• _What you are asked to do_:
State how many lines of the entries hold the string "https". Reply with the number alone.

• _Extracted data_:

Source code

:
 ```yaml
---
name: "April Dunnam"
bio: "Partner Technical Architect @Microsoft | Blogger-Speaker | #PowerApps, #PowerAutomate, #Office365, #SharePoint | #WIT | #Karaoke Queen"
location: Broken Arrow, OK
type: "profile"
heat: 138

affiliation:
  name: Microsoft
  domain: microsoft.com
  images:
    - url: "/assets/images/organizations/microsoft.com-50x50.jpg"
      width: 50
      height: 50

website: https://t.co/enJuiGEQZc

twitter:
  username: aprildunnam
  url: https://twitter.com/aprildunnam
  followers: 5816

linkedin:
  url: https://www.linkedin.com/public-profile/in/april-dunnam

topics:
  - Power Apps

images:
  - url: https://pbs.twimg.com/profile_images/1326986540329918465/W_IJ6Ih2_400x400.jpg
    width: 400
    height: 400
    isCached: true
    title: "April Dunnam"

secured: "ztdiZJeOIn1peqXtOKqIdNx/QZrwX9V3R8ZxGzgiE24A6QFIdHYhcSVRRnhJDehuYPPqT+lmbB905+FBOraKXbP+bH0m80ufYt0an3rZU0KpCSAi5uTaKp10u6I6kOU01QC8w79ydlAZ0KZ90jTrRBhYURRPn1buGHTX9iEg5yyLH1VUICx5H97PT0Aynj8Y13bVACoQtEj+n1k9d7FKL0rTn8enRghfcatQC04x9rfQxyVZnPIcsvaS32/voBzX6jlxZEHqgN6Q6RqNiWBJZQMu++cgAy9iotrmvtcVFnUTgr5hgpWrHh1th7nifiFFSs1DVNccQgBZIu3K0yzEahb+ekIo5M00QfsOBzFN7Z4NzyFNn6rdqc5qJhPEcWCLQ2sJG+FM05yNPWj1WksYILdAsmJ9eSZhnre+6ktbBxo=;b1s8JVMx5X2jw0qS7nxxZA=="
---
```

• _Reply to the task_:
4